[Start of Attachment]
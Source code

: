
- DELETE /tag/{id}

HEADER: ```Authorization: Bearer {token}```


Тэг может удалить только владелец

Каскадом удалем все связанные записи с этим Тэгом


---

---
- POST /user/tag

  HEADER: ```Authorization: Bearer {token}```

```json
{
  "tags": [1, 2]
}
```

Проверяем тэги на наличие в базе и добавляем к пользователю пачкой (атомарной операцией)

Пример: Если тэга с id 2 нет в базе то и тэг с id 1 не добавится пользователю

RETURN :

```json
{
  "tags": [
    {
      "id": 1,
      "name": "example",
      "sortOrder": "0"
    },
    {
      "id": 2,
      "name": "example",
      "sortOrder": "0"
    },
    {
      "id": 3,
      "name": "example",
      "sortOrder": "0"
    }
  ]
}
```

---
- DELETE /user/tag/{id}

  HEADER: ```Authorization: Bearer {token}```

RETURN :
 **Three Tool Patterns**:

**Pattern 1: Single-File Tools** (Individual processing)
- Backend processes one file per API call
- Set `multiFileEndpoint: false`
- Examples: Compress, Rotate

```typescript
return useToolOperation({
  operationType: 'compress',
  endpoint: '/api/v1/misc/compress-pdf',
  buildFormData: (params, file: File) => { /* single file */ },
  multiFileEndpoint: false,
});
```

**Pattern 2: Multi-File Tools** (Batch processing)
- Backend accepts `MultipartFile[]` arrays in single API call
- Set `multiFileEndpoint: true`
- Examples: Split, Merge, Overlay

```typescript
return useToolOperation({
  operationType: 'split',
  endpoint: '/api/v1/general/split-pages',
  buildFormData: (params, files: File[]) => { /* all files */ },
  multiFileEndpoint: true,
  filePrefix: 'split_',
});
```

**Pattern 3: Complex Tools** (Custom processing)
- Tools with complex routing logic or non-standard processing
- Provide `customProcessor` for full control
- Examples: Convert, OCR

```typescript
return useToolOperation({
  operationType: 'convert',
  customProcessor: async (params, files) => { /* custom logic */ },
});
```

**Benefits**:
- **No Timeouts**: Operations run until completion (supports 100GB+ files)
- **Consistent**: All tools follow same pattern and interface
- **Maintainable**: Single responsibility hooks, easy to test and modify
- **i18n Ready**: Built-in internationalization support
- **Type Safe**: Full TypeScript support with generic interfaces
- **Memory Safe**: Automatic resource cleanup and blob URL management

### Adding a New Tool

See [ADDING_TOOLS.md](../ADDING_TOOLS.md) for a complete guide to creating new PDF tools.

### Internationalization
[End of Attachment]
- Task to carry out: State how many lines of the data include the word "false", with nothing else.

- Your response: 2